Comme lui, les professionnels de santé du Maï-Ndombe saluent cette avancée. Ntesa Jeremy, infirmier titulaire de l’aire de santé d’Ibeke Bolia, témoigne :
« Nous apprécions la technologie des drones pour la santé. Avant, nous devions traverser des rivières, affrontant les vagues et les dangers du trajet pour aller chercher les vaccins à Inongo. Aujourd’hui, ce n’est plus le cas : les vaccins sont disponibles et nous pouvons les administrer aux patients qui en ont besoin. »

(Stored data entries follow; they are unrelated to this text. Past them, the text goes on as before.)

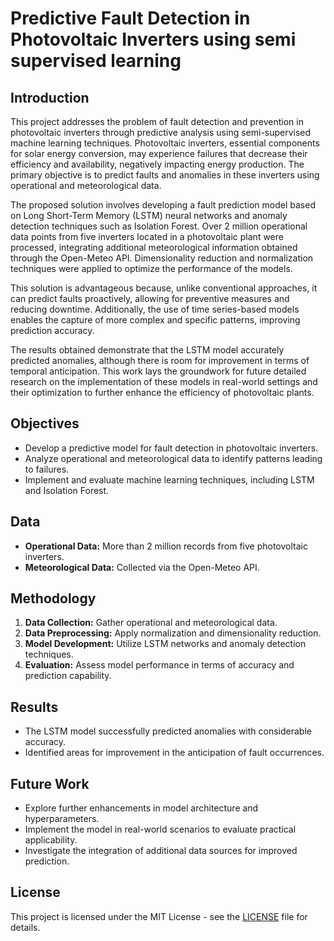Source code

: # Predictive Fault Detection in Photovoltaic Inverters using semi supervised learning

## Introduction

This project addresses the problem of fault detection and prevention in photovoltaic inverters through predictive analysis using semi-supervised machine learning techniques. Photovoltaic inverters, essential components for solar energy conversion, may experience failures that decrease their efficiency and availability, negatively impacting energy production. The primary objective is to predict faults and anomalies in these inverters using operational and meteorological data.

The proposed solution involves developing a fault prediction model based on Long Short-Term Memory (LSTM) neural networks and anomaly detection techniques such as Isolation Forest. Over 2 million operational data points from five inverters located in a photovoltaic plant were processed, integrating additional meteorological information obtained through the Open-Meteo API. Dimensionality reduction and normalization techniques were applied to optimize the performance of the models.

This solution is advantageous because, unlike conventional approaches, it can predict faults proactively, allowing for preventive measures and reducing downtime. Additionally, the use of time series-based models enables the capture of more complex and specific patterns, improving prediction accuracy.

The results obtained demonstrate that the LSTM model accurately predicted anomalies, although there is room for improvement in terms of temporal anticipation. This work lays the groundwork for future detailed research on the implementation of these models in real-world settings and their optimization to further enhance the efficiency of photovoltaic plants.

## Objectives

- Develop a predictive model for fault detection in photovoltaic inverters.
- Analyze operational and meteorological data to identify patterns leading to failures.
- Implement and evaluate machine learning techniques, including LSTM and Isolation Forest.

## Data

- **Operational Data:** More than 2 million records from five photovoltaic inverters.
- **Meteorological Data:** Collected via the Open-Meteo API.

## Methodology

1. **Data Collection:** Gather operational and meteorological data.
2. **Data Preprocessing:** Apply normalization and dimensionality reduction.
3. **Model Development:** Utilize LSTM networks and anomaly detection techniques.
4. **Evaluation:** Assess model performance in terms of accuracy and prediction capability.

## Results

- The LSTM model successfully predicted anomalies with considerable accuracy.
- Identified areas for improvement in the anticipation of fault occurrences.

## Future Work

- Explore further enhancements in model architecture and hyperparameters.
- Implement the model in real-world scenarios to evaluate practical applicability.
- Investigate the integration of additional data sources for improved prediction.

## License

This project is licensed under the MIT License - see the [LICENSE](LICENSE) file for details.
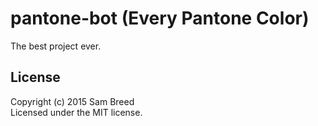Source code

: # pantone-bot (Every Pantone Color)

The best project ever.

## License
Copyright (c) 2015 Sam Breed  
Licensed under the MIT license.
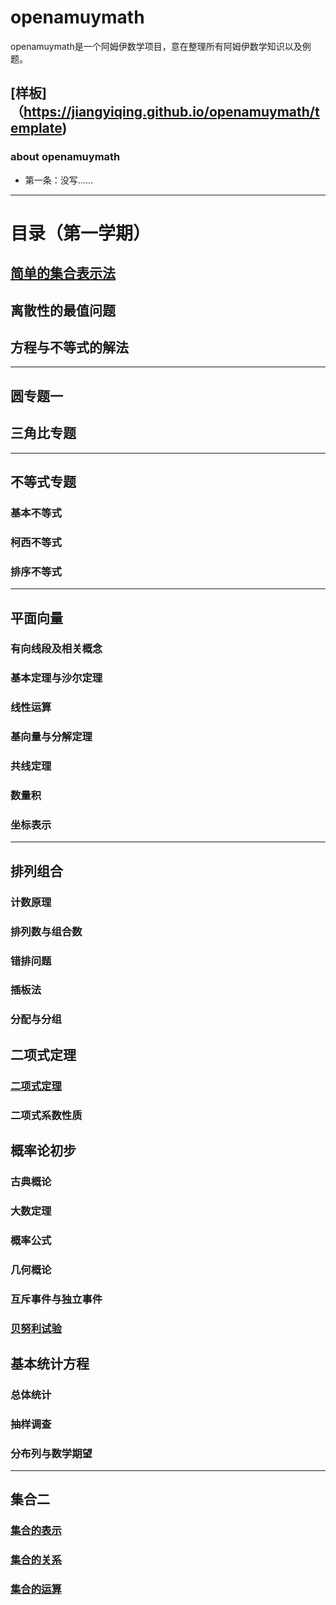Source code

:<script 
  src="https://cdn.bootcss.com/mathjax/2.7.5/MathJax.js?config=TeX-MML-AM_CHTML">
</script>


# openamuymath
openamuymath是一个阿姆伊数学项目，意在整理所有阿姆伊数学知识以及例题。
## [样板]（https://jiangyiqing.github.io/openamuymath/template)
### about openamuymath

* 第一条：没写……

---
# 目录（第一学期）
## [简单的集合表示法](https://jiangyiqing.github.io/openamuymath/sets/sets1)
## 离散性的最值问题
## 方程与不等式的解法
---
## 圆专题一
## 三角比专题
---
## 不等式专题
### 基本不等式
### 柯西不等式
### 排序不等式
---
## 平面向量
### 有向线段及相关概念
### 基本定理与沙尔定理
### 线性运算
### 基向量与分解定理
### 共线定理
### 数量积
### 坐标表示
---
## 排列组合
### 计数原理
### 排列数与组合数
### 错排问题
### 插板法
### 分配与分组
## 二项式定理
### [二项式定理](https://jiangyiqing.github.io/openamuymath/combinatorics/binotheo)
### 二项式系数性质
## 概率论初步
### 古典概论
### 大数定理
### 概率公式
### 几何概论
### 互斥事件与独立事件
### [贝努利试验](https://jiangyiqing.github.io/openamuymath/combinatorics/bernuollitrial)
## 基本统计方程
### 总体统计
### 抽样调查
### 分布列与数学期望
---
## 集合二
### [集合的表示](https://jiangyiqing.github.io/openamuymath/sets/sets2)
### [集合的关系](https://jiangyiqing.github.io/openamuymath/sets/sets3)
### [集合的运算](https://jiangyiqing.github.io/openamuymath/sets/sets4)
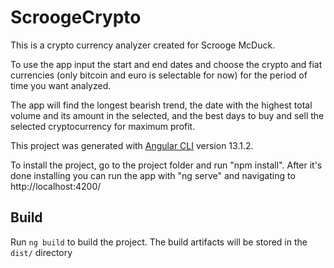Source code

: # ScroogeCrypto
This is a crypto currency analyzer created for Scrooge McDuck.

To use the app input the start and end dates and choose the crypto and fiat currencies (only bitcoin and euro is selectable for now) for the period of time you want analyzed.

The app will find the longest bearish trend, the date with the highest total volume and its amount in the selected, and the best days to buy and sell the selected cryptocurrency for maximum profit.

This project was generated with [Angular CLI](https://github.com/angular/angular-cli) version 13.1.2.

To install the project, go to the project folder and run "npm install".
After it's done installing you can run the app with "ng serve" and navigating to http://localhost:4200/

## Build

Run `ng build` to build the project. The build artifacts will be stored in the `dist/` directory

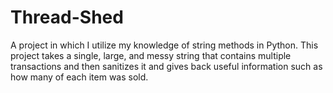 # Thread-Shed

A project in which I utilize my knowledge of string methods in Python. This project takes a single, large, and messy string that contains multiple transactions and then sanitizes it and gives back useful information such as how many of each item was sold.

Un modèle d’avenir pour la logistique sanitaire
L’aire de santé d’Ibeke Bolia n’est pas la seule à bénéficier de cette avancée. De nombreuses autres structures sanitaires de la zone d’Inongo en profitent également, comme l’explique Yves Bosinga, responsable communication de la Division Provinciale de la Santé du Maï-Ndombe. Il souligne l’impact des drones sur la logistique vaccinale :
« Le Maï-Ndombe est constitué à 95 % de territoires marqués par de vastes zones aquatiques. Grâce aux drones, les habitants n’ont plus besoin de traverser lacs et rivières pour aller chercher les vaccins. Aujourd’hui, les vaccins arrivent directement dans les différentes aires de santé sans difficulté. Nous exprimons notre profonde gratitude à l’État congolais et à ses partenaires pour cette initiative. »
Pour aller plus loin
Le succès de cette technologie repose aussi sur un important travail de sensibilisation auprès des communautés vivant dans les zones concernées. Leur implication est essentielle pour assurer une intégration harmonieuse des drones dans le système de santé local. En expliquant leur fonctionnement et leurs bénéfices, les équipes sur le terrain favorisent une meilleure appropriation de cette innovation et renforcent la confiance dans les campagnes de vaccination. Cette démarche participative permet également d’adapter la mise en œuvre aux besoins et aux réalités locales, garantissant ainsi un impact durable.
« En tant que task force communication, nous avons parcouru les aires de santé pour sensibiliser la population à l’acceptation de cette technologie. Ce sont des zones où même un avion n’a jamais atterri. Il était donc crucial de rencontrer ces populations afin qu’elles ne soient pas effrayées en voyant les drones arriver dans leurs villages », explique Manongo Sébastien, membre de la task force communication de la province de Maï-Ndombe.
Le rôle de la NGCA dans l'amélioration des indicateurs de santé ne fait plus aucun doute. Grâce à une logistique repensée et à l’intégration des drones, l’accès aux vaccins devient plus efficace et plus équitable.
« Les drones constituent un facteur clé de succès dans notre système de santé, notamment pour la conservation des vaccins. Certaines aires de santé nécessitent deux ou trois jours de trajet en pirogue pour être atteintes. Aujourd’hui, grâce aux drones, ce n’est plus le cas. Nous sommes très satisfaits de cette innovation », conclut Sébastien.